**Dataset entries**
┌──

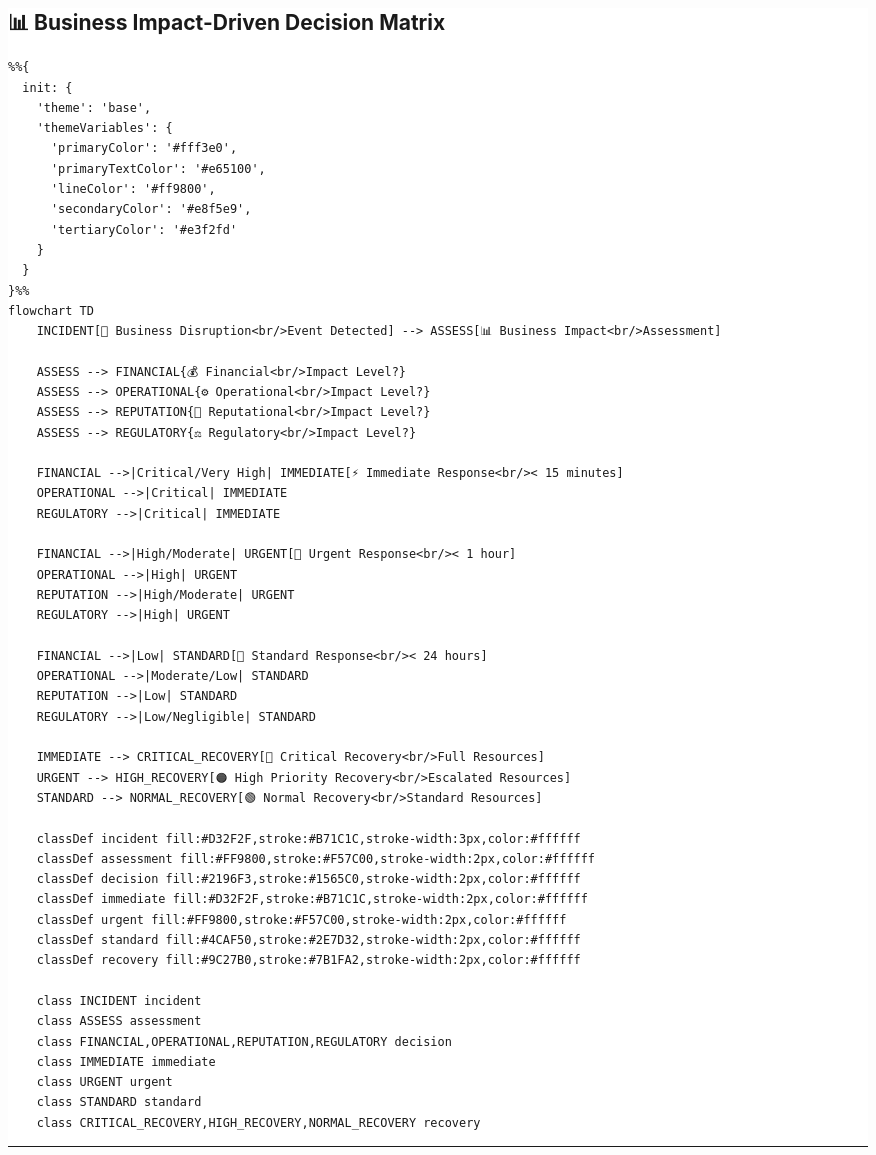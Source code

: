 ## 📊 Business Impact-Driven Decision Matrix

```mermaid
%%{
  init: {
    'theme': 'base',
    'themeVariables': {
      'primaryColor': '#fff3e0',
      'primaryTextColor': '#e65100',
      'lineColor': '#ff9800',
      'secondaryColor': '#e8f5e9',
      'tertiaryColor': '#e3f2fd'
    }
  }
}%%
flowchart TD
    INCIDENT[🚨 Business Disruption<br/>Event Detected] --> ASSESS[📊 Business Impact<br/>Assessment]
    
    ASSESS --> FINANCIAL{💰 Financial<br/>Impact Level?}
    ASSESS --> OPERATIONAL{⚙️ Operational<br/>Impact Level?}
    ASSESS --> REPUTATION{🤝 Reputational<br/>Impact Level?}
    ASSESS --> REGULATORY{⚖️ Regulatory<br/>Impact Level?}
    
    FINANCIAL -->|Critical/Very High| IMMEDIATE[⚡ Immediate Response<br/>< 15 minutes]
    OPERATIONAL -->|Critical| IMMEDIATE
    REGULATORY -->|Critical| IMMEDIATE
    
    FINANCIAL -->|High/Moderate| URGENT[🔄 Urgent Response<br/>< 1 hour]
    OPERATIONAL -->|High| URGENT
    REPUTATION -->|High/Moderate| URGENT
    REGULATORY -->|High| URGENT
    
    FINANCIAL -->|Low| STANDARD[📅 Standard Response<br/>< 24 hours]
    OPERATIONAL -->|Moderate/Low| STANDARD
    REPUTATION -->|Low| STANDARD
    REGULATORY -->|Low/Negligible| STANDARD
    
    IMMEDIATE --> CRITICAL_RECOVERY[🔴 Critical Recovery<br/>Full Resources]
    URGENT --> HIGH_RECOVERY[🟠 High Priority Recovery<br/>Escalated Resources]
    STANDARD --> NORMAL_RECOVERY[🟢 Normal Recovery<br/>Standard Resources]
    
    classDef incident fill:#D32F2F,stroke:#B71C1C,stroke-width:3px,color:#ffffff
    classDef assessment fill:#FF9800,stroke:#F57C00,stroke-width:2px,color:#ffffff
    classDef decision fill:#2196F3,stroke:#1565C0,stroke-width:2px,color:#ffffff
    classDef immediate fill:#D32F2F,stroke:#B71C1C,stroke-width:2px,color:#ffffff
    classDef urgent fill:#FF9800,stroke:#F57C00,stroke-width:2px,color:#ffffff
    classDef standard fill:#4CAF50,stroke:#2E7D32,stroke-width:2px,color:#ffffff
    classDef recovery fill:#9C27B0,stroke:#7B1FA2,stroke-width:2px,color:#ffffff
    
    class INCIDENT incident
    class ASSESS assessment
    class FINANCIAL,OPERATIONAL,REPUTATION,REGULATORY decision
    class IMMEDIATE immediate
    class URGENT urgent
    class STANDARD standard
    class CRITICAL_RECOVERY,HIGH_RECOVERY,NORMAL_RECOVERY recovery
```

---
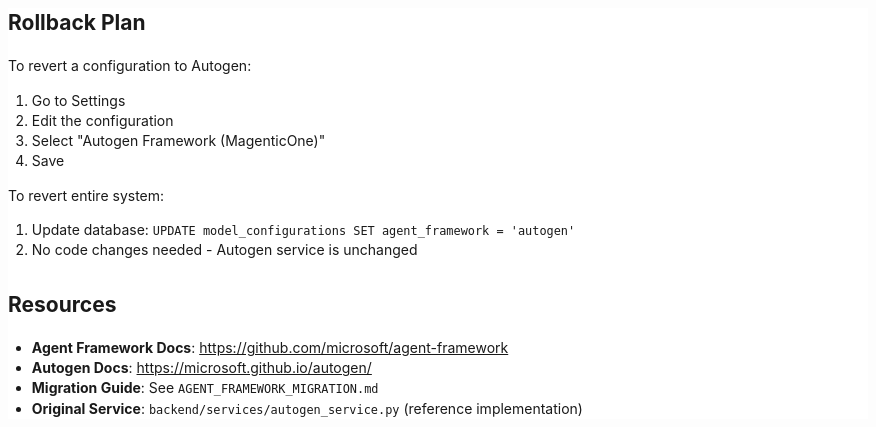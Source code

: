 ## Rollback Plan

To revert a configuration to Autogen:
1. Go to Settings
2. Edit the configuration
3. Select "Autogen Framework (MagenticOne)"
4. Save

To revert entire system:
1. Update database: `UPDATE model_configurations SET agent_framework = 'autogen'`
2. No code changes needed - Autogen service is unchanged

## Resources

- **Agent Framework Docs**: https://github.com/microsoft/agent-framework
- **Autogen Docs**: https://microsoft.github.io/autogen/
- **Migration Guide**: See `AGENT_FRAMEWORK_MIGRATION.md`
- **Original Service**: `backend/services/autogen_service.py` (reference implementation)

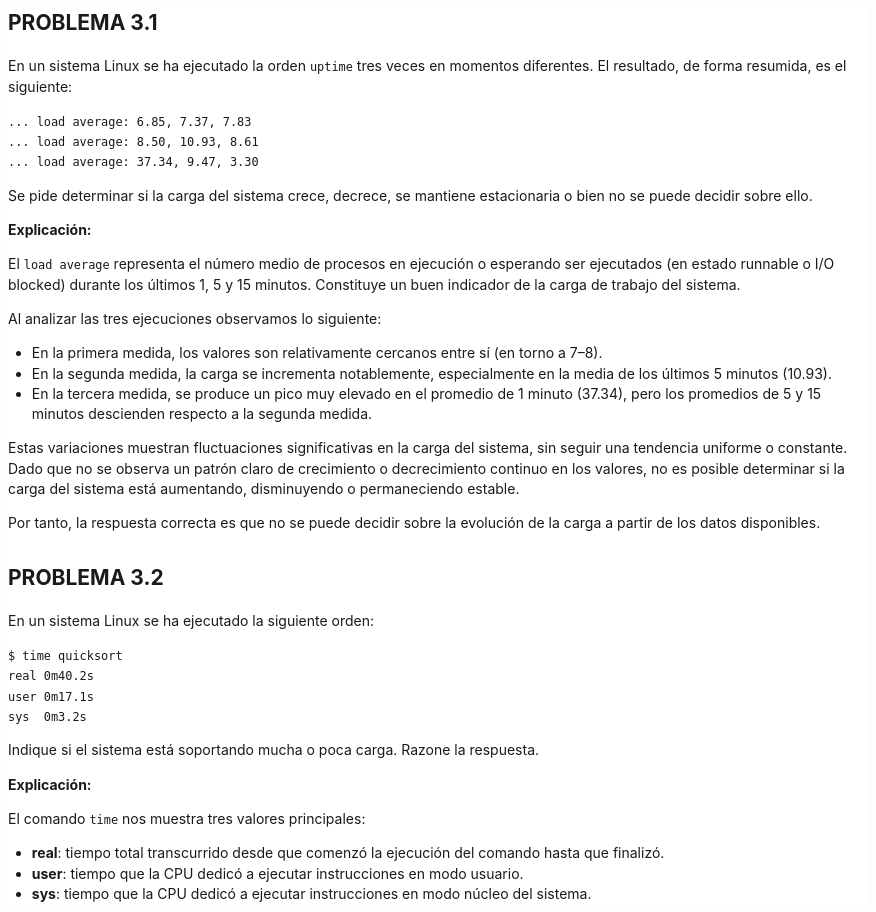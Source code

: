 

## PROBLEMA 3.1
En un sistema Linux se ha ejecutado la orden `uptime` tres veces en momentos diferentes. El resultado, de forma resumida, es el siguiente:

```
... load average: 6.85, 7.37, 7.83
... load average: 8.50, 10.93, 8.61
... load average: 37.34, 9.47, 3.30
```

Se pide determinar si la carga del sistema crece, decrece, se mantiene estacionaria o bien no se puede decidir sobre ello.

**Explicación:**

El `load average` representa el número medio de procesos en ejecución o esperando ser ejecutados (en estado runnable o I/O blocked) durante los últimos 1, 5 y 15 minutos. Constituye un buen indicador de la carga de trabajo del sistema.

Al analizar las tres ejecuciones observamos lo siguiente:

* En la primera medida, los valores son relativamente cercanos entre sí (en torno a 7–8).
* En la segunda medida, la carga se incrementa notablemente, especialmente en la media de los últimos 5 minutos (10.93).
* En la tercera medida, se produce un pico muy elevado en el promedio de 1 minuto (37.34), pero los promedios de 5 y 15 minutos descienden respecto a la segunda medida.

Estas variaciones muestran fluctuaciones significativas en la carga del sistema, sin seguir una tendencia uniforme o constante. Dado que no se observa un patrón claro de crecimiento o decrecimiento continuo en los valores, no es posible determinar si la carga del sistema está aumentando, disminuyendo o permaneciendo estable.

Por tanto, la respuesta correcta es que no se puede decidir sobre la evolución de la carga a partir de los datos disponibles.


## PROBLEMA 3.2

En un sistema Linux se ha ejecutado la siguiente orden:

```
$ time quicksort
real 0m40.2s
user 0m17.1s
sys  0m3.2s
```

Indique si el sistema está soportando mucha o poca carga. Razone la respuesta.

**Explicación:**

El comando `time` nos muestra tres valores principales:

* **real**: tiempo total transcurrido desde que comenzó la ejecución del comando hasta que finalizó.
* **user**: tiempo que la CPU dedicó a ejecutar instrucciones en modo usuario.
* **sys**: tiempo que la CPU dedicó a ejecutar instrucciones en modo núcleo del sistema.
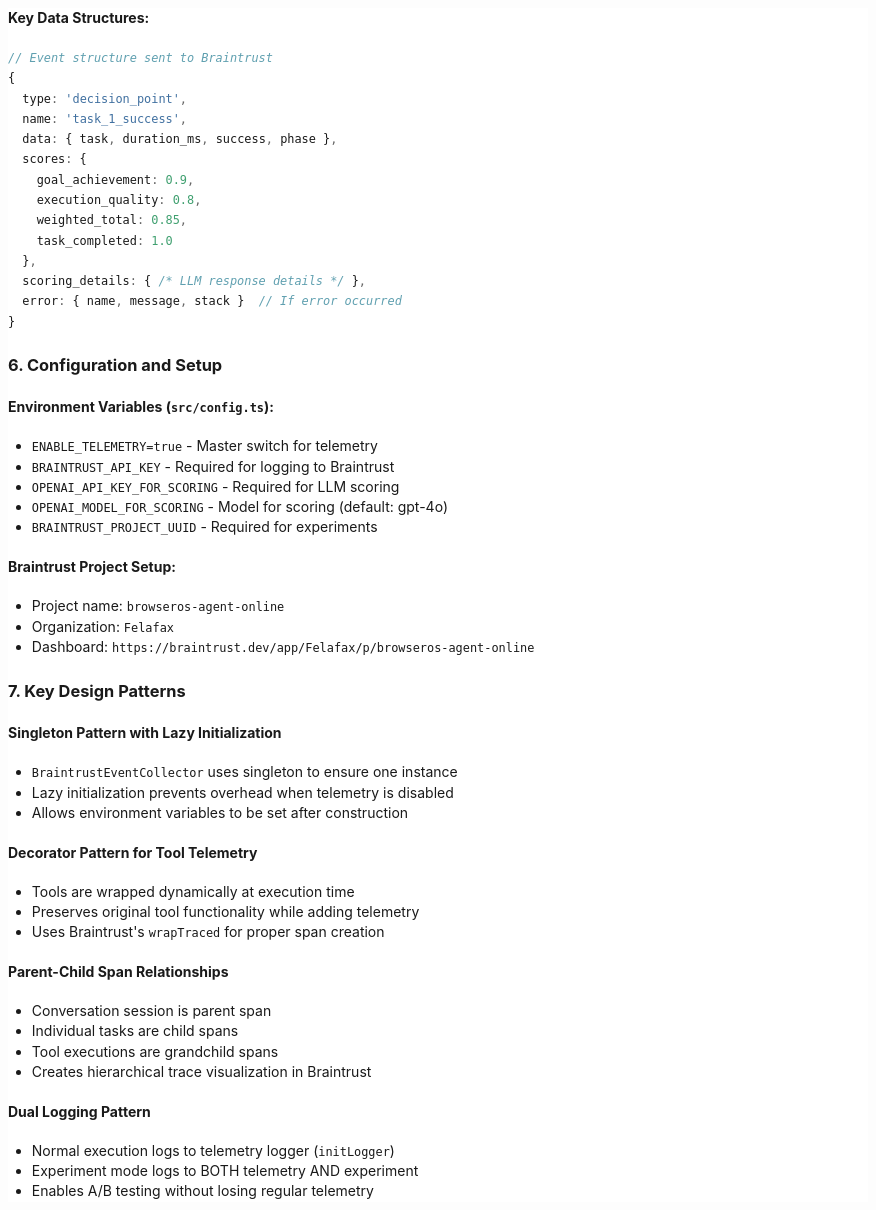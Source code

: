 #### Key Data Structures:
```typescript
// Event structure sent to Braintrust
{
  type: 'decision_point',
  name: 'task_1_success',
  data: { task, duration_ms, success, phase },
  scores: {
    goal_achievement: 0.9,
    execution_quality: 0.8,
    weighted_total: 0.85,
    task_completed: 1.0
  },
  scoring_details: { /* LLM response details */ },
  error: { name, message, stack }  // If error occurred
}
```

### 6. Configuration and Setup

#### Environment Variables (`src/config.ts`):
- `ENABLE_TELEMETRY=true` - Master switch for telemetry
- `BRAINTRUST_API_KEY` - Required for logging to Braintrust
- `OPENAI_API_KEY_FOR_SCORING` - Required for LLM scoring
- `OPENAI_MODEL_FOR_SCORING` - Model for scoring (default: gpt-4o)
- `BRAINTRUST_PROJECT_UUID` - Required for experiments

#### Braintrust Project Setup:
- Project name: `browseros-agent-online`
- Organization: `Felafax`
- Dashboard: `https://braintrust.dev/app/Felafax/p/browseros-agent-online`

### 7. Key Design Patterns

#### Singleton Pattern with Lazy Initialization
- `BraintrustEventCollector` uses singleton to ensure one instance
- Lazy initialization prevents overhead when telemetry is disabled
- Allows environment variables to be set after construction

#### Decorator Pattern for Tool Telemetry
- Tools are wrapped dynamically at execution time
- Preserves original tool functionality while adding telemetry
- Uses Braintrust's `wrapTraced` for proper span creation

#### Parent-Child Span Relationships
- Conversation session is parent span
- Individual tasks are child spans
- Tool executions are grandchild spans
- Creates hierarchical trace visualization in Braintrust

#### Dual Logging Pattern
- Normal execution logs to telemetry logger (`initLogger`)
- Experiment mode logs to BOTH telemetry AND experiment
- Enables A/B testing without losing regular telemetry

└──

**WHAT TO DO**
Select all lines with the word "instrucciones" from the entries above.

**EXPECTED ANSWER**
* **user**: tiempo que la CPU dedicó a ejecutar instrucciones en modo usuario.
* **sys**: tiempo que la CPU dedicó a ejecutar instrucciones en modo núcleo del sistema.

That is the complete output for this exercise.